[YOUR GOAL] Filter these entries so that only lines with the word "width" remain.

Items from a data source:
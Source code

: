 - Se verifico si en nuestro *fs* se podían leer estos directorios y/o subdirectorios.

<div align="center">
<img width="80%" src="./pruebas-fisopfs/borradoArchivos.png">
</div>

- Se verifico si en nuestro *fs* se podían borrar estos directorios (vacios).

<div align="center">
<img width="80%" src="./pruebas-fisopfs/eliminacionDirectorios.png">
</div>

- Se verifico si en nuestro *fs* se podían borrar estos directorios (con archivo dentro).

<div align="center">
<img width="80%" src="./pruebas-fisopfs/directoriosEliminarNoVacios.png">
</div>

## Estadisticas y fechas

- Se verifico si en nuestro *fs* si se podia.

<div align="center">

[RESULT FOR THIS TASK]
<img width="80%" src="./pruebas-fisopfs/borradoArchivos.png">
<img width="80%" src="./pruebas-fisopfs/eliminacionDirectorios.png">
<img width="80%" src="./pruebas-fisopfs/directoriosEliminarNoVacios.png">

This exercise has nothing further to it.